I understood why my husband cheated on me
It seems like a typical, banal situation. We had been married for 15.5 years. It seemed like a happy marriage.marriage , always and in everything together, still good intimacy andrelationship . And then a month ago I found out thatMy husband has another wife.
There were no scandals or showdowns. I was simply broken by all this, just a state of shock, prostration and a lot of wild endless pain. My husband did not ask for forgiveness, did not apologize, did not try to justify himself, he simply dumped everything on me. According to him, it was all my fault. I always showed my character and stuck to my guns, sometimes even insulting him and wiping my feet on him. And she loves him. She is affectionate, gentle and soft.
That's all. He didn't leave for her, he explained that he couldn't leave his children (we have two sons, 11 and 13). But he didn't finish anything with her either. He definitely keeps up the correspondence, but I don't know the rest, I haven't dug around and I don't want to know. Maybe he keeps going to her, that's most likely the case.

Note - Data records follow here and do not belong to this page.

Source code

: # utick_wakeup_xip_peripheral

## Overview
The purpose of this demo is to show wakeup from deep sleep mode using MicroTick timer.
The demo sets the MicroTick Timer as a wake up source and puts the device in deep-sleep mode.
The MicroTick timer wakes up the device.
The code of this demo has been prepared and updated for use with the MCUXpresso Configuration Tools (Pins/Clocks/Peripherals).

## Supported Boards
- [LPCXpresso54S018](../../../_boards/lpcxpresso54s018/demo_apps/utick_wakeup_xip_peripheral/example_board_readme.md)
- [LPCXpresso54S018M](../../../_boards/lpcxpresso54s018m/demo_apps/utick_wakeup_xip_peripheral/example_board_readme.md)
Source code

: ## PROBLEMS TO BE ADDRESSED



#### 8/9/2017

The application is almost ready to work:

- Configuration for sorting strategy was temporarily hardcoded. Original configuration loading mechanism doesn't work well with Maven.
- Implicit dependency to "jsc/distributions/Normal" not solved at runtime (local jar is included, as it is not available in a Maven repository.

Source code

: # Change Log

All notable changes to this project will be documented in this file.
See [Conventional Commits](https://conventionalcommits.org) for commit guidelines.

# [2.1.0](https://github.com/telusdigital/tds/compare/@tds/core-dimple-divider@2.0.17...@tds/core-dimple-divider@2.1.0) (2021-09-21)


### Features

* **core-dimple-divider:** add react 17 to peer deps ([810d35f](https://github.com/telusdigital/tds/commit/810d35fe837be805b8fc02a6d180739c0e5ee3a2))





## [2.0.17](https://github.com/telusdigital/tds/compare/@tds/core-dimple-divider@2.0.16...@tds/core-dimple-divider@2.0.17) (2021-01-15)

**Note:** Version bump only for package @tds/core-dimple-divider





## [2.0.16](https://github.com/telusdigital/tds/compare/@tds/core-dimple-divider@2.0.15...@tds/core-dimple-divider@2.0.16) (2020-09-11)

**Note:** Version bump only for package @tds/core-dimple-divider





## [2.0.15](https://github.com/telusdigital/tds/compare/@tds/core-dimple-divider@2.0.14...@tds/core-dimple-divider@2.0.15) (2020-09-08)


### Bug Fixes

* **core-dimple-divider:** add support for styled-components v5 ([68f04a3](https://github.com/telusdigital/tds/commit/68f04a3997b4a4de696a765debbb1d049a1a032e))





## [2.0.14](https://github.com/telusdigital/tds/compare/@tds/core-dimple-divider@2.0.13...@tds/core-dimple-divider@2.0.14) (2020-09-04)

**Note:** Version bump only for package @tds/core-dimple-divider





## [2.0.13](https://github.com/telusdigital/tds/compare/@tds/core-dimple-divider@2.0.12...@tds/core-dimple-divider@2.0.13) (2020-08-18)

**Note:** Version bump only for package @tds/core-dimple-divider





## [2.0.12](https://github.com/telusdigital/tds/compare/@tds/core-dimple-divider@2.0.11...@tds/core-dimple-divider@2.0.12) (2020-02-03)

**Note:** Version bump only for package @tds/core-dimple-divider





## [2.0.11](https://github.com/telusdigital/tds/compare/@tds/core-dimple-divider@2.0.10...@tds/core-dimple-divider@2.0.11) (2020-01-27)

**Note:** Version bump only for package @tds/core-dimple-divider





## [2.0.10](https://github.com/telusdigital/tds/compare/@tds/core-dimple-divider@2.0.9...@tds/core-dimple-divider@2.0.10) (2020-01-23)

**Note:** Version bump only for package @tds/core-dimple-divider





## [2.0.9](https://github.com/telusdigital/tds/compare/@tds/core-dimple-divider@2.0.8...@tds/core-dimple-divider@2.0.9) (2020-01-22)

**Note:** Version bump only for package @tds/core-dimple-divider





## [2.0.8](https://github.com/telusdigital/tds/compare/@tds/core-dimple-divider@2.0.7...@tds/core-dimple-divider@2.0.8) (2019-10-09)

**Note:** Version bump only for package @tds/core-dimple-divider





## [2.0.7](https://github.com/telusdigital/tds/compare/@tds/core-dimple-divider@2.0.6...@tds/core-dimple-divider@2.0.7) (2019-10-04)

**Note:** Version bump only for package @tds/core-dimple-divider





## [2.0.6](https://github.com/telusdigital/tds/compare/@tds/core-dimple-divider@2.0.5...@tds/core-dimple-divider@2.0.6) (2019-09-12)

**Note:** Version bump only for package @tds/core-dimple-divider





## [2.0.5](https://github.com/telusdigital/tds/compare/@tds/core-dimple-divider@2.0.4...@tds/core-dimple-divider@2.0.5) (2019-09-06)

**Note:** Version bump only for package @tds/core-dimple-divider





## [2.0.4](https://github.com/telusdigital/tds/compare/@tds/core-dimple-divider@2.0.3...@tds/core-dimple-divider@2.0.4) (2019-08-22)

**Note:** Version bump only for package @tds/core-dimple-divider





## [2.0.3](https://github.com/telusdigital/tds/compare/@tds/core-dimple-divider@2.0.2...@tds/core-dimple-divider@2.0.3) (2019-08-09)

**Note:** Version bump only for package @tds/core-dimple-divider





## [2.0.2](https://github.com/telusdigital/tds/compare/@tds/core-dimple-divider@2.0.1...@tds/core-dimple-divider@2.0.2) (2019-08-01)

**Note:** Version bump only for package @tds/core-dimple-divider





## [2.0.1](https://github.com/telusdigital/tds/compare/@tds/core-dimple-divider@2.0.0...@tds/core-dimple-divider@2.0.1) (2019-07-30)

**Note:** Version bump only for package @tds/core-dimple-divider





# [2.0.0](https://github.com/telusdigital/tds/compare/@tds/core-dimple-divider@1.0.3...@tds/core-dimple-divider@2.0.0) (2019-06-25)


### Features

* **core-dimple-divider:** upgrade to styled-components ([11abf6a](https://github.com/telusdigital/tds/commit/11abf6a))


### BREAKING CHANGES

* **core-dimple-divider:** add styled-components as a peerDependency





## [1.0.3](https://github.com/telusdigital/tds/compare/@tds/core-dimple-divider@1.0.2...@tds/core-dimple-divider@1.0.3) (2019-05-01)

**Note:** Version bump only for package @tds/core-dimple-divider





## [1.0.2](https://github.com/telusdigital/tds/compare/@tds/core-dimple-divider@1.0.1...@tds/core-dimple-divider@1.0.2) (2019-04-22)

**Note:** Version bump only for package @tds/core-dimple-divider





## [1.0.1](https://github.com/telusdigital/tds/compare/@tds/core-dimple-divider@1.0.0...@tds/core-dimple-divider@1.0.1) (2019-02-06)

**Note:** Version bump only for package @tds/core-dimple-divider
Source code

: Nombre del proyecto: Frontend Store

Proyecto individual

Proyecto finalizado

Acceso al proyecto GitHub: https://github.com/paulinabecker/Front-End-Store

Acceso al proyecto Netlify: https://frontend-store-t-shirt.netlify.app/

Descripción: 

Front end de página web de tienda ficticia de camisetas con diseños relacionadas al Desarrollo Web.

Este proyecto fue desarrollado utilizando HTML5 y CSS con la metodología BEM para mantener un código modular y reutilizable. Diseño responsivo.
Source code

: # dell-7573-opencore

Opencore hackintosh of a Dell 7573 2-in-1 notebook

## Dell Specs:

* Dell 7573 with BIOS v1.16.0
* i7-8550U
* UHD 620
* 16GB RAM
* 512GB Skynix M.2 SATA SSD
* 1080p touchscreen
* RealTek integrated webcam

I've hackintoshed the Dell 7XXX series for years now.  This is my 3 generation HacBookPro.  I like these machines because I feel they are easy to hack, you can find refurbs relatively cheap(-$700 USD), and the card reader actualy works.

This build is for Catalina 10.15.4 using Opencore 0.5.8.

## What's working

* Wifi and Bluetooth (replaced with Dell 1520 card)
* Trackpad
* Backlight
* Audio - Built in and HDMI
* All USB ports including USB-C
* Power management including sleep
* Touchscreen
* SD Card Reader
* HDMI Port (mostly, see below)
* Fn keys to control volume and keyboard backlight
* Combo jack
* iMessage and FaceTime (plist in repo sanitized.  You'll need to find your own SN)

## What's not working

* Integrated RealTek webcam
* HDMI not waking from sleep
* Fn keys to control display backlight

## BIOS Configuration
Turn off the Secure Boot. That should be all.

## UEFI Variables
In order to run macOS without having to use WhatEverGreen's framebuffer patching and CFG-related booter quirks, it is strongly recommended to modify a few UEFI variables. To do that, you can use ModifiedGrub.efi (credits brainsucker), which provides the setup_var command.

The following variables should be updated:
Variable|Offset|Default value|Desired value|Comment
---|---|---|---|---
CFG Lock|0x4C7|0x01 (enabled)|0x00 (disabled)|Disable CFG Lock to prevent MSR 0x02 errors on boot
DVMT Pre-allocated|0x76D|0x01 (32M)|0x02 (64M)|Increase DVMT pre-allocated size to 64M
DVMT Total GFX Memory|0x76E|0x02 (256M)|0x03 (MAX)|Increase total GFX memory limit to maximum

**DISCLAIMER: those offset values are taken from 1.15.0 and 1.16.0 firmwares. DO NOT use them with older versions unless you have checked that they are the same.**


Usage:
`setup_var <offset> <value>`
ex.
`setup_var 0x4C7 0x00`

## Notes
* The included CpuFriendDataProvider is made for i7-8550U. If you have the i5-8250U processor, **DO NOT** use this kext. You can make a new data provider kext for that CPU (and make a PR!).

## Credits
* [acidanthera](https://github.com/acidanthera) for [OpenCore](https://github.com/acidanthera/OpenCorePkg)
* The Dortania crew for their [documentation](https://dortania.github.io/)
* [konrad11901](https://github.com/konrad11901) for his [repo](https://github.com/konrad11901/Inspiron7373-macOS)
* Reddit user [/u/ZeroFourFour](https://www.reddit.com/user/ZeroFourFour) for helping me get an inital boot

But test-antibiotic.com oddly enough, that's not the point. When I found out the truth and fell into depression, I tried to understand why I was being punished for this. I found the answer, albeit not right away. This is my second marriage. I divorced my first husband badly. The firstMy husband seemed to me to be a weak-willed man, without a backbone, and I wanted, like any woman, to feel weak, and for him to decide all important issues.
It all ended with us arguing, I left, slamming the door, and then cheated on him with a colleague from work who had had a crush on me for a long time. My husband found out about everything and didn't forgive me. I wouldn't have gone back myself. I was tired of that marriage. We got divorced.
There was no continuation with my colleague, then I met my future husband. I guess I am paying for that marriage now. The worst and most vile thing is that I am worth my current husband, I am the same and I acted the same way.
Now I feel very hurt and heavy because of my husband's betrayal. It hurts even more and is worse because I am the same. I live like this, trying to understand test-antibiotic.com what to do next and how to live with all this now. I pay for my own actions, and I howl inside because of all this.